Welcome to TFilterPy’s Documentation!
Where we say: Sawubona, Molo, Hallo, Dumela, Ndaa, Xewani, and a heartfelt Dinstang in pure Sipitori style 🇿🇦✨.
TFiltersPy is your go-to open-source Python library for applying state-of-the-art Bayesian filtering — built with the power of Dask for scale, the elegance of Kalman and Particle Filters for precision, and a sprinkle of local flavor to make it proudly African.

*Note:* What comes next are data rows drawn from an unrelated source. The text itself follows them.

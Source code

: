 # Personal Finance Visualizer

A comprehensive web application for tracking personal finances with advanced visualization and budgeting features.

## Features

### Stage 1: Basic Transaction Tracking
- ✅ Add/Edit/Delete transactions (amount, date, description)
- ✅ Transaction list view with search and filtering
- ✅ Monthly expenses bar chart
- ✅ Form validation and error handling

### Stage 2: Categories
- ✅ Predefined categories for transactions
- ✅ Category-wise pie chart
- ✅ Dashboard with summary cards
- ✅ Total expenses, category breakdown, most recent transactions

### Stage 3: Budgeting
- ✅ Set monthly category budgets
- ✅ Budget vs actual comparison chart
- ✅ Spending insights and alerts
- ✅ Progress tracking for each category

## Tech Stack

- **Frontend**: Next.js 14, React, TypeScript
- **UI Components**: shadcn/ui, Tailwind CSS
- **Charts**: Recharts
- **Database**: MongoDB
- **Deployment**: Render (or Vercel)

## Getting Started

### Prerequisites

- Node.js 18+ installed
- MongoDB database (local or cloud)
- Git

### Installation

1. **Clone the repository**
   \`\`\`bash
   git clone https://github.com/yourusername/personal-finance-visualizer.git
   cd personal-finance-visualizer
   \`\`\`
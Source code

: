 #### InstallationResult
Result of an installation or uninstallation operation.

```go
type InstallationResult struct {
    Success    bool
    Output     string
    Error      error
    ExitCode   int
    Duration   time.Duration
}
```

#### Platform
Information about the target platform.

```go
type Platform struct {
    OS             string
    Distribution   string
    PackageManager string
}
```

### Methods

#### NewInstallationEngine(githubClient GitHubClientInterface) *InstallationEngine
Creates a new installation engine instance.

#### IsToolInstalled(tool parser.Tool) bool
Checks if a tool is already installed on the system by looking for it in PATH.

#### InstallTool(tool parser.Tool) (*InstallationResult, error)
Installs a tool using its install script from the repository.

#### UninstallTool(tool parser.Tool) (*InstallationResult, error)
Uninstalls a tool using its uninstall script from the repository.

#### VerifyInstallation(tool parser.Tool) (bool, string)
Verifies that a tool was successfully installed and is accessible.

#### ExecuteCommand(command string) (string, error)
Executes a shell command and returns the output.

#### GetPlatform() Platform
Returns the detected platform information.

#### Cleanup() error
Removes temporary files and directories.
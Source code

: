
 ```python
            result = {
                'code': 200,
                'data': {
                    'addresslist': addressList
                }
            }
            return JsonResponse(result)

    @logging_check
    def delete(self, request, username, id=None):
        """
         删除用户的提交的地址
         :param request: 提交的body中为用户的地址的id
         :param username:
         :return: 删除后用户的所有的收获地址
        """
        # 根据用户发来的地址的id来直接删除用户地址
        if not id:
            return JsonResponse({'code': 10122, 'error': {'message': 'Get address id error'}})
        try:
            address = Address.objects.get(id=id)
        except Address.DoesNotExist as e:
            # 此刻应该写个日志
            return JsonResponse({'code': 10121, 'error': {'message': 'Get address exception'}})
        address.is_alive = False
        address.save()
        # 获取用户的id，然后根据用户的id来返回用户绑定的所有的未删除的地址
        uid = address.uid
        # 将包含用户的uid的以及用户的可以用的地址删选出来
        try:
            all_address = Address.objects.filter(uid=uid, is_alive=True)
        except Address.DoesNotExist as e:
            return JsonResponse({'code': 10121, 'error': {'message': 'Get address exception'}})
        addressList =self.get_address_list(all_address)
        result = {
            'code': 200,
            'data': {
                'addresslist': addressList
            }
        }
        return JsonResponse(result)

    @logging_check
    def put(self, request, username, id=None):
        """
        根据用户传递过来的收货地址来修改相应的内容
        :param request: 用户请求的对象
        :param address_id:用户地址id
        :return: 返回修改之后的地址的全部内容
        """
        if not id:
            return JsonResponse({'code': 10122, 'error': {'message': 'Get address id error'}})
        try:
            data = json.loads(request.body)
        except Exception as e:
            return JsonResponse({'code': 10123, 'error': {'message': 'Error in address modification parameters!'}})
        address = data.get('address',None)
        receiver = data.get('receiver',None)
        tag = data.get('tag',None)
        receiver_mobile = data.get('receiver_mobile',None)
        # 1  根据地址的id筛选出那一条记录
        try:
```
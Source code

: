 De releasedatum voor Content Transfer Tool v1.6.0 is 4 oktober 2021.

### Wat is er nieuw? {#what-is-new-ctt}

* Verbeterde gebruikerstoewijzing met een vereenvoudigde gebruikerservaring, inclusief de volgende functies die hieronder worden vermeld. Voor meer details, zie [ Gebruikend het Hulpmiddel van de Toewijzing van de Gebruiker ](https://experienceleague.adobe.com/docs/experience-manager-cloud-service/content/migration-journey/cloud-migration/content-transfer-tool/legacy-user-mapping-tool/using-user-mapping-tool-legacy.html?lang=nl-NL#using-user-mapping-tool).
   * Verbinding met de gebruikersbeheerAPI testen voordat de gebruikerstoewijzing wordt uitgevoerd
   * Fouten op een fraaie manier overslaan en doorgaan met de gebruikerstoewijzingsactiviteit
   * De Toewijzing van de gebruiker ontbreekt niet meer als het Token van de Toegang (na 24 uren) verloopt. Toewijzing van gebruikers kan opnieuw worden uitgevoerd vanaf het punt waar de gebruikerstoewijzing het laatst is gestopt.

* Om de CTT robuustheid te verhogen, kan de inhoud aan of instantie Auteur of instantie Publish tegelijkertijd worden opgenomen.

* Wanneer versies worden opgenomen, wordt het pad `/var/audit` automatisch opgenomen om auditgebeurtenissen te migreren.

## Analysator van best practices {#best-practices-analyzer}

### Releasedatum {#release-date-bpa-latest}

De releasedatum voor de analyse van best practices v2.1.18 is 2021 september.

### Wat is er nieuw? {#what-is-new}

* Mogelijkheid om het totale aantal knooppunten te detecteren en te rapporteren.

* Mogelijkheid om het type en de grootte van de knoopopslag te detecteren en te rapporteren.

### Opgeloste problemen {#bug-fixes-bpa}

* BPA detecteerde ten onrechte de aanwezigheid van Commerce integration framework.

✨ This library is part of the Ubunye Artificial Intelligent Ecosystems (UIAE) — a collaborative initiative to build powerful, locally rooted, and globally relevant AI tools. Explore more projects at 👉 https://github.com/ubunye-ai-ecosystems
🚀 Whether you’re building AI for space tech, smart grids, autonomous cars, or township telemetry — if it’s noisy, dynamic, and uncertain, we’ve got you covered.
Features
Bayesian Filtering: Supports both linear (Kalman) and nonlinear/non-Gaussian (Particle) filtering for robust state estimation in dynamic systems.
Distributed Computation: Built on Dask, enabling parallel and out-of-core filtering for large-scale or streaming data.
Uncertainty Quantification: Includes tools to quantify estimation confidence through residual analysis, covariance estimation, and adaptive strategies.
Parameter Estimation: Advanced methods for estimating system parameters using Bayesian techniques, including maximum likelihood and cross-validation.
User-Friendly API: Clean, modular, and scikit-learn like API — with examples, documentation, and sensible defaults so you can go from idea 💡 to insight 📈 fast.